Records from a collection

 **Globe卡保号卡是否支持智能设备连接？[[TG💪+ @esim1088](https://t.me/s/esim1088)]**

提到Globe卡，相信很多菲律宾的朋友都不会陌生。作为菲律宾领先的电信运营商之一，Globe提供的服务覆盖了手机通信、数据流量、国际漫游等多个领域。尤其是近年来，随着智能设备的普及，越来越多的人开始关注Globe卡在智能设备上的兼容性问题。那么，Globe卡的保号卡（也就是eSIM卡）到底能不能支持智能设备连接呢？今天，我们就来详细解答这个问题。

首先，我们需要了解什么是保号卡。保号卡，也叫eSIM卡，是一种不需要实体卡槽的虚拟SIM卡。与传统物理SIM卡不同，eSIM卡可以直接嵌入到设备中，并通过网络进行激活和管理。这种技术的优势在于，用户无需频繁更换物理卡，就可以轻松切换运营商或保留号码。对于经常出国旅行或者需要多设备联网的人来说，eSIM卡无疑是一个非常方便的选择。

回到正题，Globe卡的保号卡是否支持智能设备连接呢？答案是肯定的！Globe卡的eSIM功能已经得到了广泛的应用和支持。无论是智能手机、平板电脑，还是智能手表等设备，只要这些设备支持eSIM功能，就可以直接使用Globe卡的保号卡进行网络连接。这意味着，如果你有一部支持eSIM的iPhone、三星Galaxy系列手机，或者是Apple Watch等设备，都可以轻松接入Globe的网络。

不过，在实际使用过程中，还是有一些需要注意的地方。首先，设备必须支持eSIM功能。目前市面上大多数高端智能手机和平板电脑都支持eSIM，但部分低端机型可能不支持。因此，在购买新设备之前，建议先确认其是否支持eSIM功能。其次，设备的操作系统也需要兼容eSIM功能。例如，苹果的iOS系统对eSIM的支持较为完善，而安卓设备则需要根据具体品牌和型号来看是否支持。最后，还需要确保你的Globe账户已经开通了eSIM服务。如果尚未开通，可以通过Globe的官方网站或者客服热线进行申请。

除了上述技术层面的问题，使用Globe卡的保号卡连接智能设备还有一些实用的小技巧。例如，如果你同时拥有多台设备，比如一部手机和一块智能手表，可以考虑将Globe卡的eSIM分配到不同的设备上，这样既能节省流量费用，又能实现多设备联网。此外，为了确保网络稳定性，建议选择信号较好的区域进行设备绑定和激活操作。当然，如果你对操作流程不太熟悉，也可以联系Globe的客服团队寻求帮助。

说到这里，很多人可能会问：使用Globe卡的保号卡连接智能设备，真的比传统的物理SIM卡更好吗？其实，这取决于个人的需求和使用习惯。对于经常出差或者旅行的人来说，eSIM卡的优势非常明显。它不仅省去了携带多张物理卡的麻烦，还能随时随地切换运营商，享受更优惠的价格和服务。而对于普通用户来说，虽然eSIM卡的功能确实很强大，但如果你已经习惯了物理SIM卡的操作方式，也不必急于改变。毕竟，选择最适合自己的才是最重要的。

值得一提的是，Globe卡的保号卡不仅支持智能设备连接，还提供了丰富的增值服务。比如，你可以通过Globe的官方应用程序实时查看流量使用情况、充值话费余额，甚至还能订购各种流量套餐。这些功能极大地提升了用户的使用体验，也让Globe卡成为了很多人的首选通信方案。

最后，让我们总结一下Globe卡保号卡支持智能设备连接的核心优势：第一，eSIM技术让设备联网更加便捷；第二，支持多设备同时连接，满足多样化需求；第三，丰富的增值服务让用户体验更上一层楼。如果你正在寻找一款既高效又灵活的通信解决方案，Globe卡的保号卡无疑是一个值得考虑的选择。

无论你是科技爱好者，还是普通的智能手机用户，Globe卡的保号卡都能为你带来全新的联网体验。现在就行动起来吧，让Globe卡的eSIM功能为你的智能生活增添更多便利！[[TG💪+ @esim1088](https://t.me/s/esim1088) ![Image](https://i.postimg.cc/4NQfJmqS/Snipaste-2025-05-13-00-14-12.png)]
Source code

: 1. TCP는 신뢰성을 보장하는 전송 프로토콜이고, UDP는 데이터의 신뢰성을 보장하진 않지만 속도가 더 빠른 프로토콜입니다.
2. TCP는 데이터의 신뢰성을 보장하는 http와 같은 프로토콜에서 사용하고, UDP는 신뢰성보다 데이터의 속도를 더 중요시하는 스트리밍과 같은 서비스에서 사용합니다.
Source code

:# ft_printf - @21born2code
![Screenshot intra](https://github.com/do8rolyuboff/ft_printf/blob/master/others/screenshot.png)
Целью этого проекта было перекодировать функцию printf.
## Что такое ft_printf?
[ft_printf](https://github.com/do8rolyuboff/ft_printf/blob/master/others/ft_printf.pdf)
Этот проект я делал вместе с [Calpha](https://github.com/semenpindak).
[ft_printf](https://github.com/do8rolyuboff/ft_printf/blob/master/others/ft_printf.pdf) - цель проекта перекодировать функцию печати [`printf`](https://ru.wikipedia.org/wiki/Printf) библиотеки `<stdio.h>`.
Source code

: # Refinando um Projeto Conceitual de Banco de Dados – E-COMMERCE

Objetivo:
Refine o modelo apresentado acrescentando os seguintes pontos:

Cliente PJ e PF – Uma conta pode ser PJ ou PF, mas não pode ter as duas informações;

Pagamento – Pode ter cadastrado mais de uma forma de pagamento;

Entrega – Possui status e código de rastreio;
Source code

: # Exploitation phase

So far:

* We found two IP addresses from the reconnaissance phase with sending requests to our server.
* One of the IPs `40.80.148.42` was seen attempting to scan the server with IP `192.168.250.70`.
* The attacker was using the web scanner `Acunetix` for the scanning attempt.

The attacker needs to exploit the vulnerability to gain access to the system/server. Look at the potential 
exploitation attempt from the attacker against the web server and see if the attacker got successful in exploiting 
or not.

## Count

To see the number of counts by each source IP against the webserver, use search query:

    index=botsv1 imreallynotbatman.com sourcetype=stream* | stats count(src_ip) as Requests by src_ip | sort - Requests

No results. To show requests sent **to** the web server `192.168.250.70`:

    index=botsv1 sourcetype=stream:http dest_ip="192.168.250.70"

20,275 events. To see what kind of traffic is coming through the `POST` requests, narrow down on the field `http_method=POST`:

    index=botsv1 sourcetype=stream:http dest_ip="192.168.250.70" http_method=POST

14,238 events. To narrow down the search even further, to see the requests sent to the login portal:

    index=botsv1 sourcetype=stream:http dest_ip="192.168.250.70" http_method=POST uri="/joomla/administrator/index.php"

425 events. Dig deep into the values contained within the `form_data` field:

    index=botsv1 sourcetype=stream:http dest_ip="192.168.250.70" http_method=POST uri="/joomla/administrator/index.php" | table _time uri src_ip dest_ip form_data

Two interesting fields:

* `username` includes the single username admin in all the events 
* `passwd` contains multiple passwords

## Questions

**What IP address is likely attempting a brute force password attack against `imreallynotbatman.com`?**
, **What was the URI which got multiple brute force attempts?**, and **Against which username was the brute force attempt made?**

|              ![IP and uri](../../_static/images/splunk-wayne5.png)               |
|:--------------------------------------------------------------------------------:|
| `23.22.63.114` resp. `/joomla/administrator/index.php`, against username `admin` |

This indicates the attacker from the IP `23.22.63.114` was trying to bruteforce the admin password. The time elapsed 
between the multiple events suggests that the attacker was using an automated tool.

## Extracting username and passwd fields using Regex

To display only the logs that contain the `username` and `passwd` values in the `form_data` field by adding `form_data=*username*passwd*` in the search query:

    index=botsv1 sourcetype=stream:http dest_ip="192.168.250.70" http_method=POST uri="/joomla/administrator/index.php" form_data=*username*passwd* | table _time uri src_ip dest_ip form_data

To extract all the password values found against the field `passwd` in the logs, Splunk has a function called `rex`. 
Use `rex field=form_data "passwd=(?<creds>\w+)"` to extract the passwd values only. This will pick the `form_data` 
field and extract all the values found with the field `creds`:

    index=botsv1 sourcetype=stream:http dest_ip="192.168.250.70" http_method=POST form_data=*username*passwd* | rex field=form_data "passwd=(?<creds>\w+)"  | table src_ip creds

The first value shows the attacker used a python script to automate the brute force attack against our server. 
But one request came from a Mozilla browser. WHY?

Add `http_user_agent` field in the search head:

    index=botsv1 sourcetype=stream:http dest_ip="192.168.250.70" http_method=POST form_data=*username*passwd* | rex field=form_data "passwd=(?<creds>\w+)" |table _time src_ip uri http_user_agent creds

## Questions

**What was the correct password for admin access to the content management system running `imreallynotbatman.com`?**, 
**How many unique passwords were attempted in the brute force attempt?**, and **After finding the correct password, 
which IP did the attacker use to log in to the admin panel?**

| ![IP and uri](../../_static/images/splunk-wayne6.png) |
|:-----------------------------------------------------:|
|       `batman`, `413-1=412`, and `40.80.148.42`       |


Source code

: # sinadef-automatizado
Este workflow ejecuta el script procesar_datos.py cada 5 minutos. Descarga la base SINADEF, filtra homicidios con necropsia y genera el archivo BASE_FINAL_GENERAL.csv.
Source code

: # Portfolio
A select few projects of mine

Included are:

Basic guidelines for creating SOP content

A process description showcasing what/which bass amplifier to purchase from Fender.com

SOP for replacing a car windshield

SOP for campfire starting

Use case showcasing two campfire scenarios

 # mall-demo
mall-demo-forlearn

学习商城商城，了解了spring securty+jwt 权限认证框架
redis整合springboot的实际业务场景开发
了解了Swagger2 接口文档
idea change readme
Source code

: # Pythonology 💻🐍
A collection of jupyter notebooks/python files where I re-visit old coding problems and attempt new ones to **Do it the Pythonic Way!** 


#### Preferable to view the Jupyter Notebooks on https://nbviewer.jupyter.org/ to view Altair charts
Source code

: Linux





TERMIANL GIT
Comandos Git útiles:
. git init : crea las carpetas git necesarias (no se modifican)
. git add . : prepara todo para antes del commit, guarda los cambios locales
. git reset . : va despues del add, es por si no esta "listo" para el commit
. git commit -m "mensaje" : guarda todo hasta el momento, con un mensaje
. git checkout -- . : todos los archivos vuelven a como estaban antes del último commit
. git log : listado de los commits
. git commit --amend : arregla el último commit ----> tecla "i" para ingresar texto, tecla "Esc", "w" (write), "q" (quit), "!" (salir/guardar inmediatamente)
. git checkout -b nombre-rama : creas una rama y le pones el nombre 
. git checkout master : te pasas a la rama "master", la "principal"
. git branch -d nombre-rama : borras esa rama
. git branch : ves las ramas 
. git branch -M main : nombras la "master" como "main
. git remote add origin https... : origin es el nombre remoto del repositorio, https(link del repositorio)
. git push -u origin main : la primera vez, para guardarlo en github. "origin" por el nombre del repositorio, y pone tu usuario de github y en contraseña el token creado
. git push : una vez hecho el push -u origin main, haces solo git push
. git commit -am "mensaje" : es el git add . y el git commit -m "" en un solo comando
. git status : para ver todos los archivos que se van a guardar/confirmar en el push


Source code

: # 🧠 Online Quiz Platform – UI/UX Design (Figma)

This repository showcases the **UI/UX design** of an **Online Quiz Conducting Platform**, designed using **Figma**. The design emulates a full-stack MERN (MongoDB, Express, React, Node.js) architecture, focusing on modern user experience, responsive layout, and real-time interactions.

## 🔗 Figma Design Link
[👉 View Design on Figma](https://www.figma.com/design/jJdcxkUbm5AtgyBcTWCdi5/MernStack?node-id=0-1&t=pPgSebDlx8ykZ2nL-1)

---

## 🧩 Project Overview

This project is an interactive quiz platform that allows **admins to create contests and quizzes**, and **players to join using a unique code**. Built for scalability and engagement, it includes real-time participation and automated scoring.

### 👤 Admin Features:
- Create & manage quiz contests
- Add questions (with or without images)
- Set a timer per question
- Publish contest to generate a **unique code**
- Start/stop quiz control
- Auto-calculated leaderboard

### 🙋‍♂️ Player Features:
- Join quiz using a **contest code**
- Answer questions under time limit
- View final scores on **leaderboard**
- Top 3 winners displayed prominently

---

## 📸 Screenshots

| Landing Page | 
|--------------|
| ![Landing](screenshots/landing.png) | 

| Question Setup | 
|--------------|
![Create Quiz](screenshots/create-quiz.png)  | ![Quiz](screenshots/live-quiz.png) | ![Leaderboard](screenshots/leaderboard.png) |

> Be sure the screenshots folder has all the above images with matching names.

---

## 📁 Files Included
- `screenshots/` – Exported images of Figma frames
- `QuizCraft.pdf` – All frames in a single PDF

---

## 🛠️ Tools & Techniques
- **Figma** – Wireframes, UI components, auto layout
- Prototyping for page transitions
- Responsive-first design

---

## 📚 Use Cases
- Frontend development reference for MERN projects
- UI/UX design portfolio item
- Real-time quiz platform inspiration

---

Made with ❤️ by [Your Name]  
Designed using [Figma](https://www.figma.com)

WORK TO BE COMPLETED
Reproduce exactly the line that holds "- **Figma** –", then every line after it, ending with the final line of the records above.

ANSWER FOR THE TASK
- **Figma** – Wireframes, UI components, auto layout
- Prototyping for page transitions
- Responsive-first design

---

## 📚 Use Cases
- Frontend development reference for MERN projects
- UI/UX design portfolio item
- Real-time quiz platform inspiration

---

Made with ❤️ by [Your Name]  
Designed using [Figma](https://www.figma.com)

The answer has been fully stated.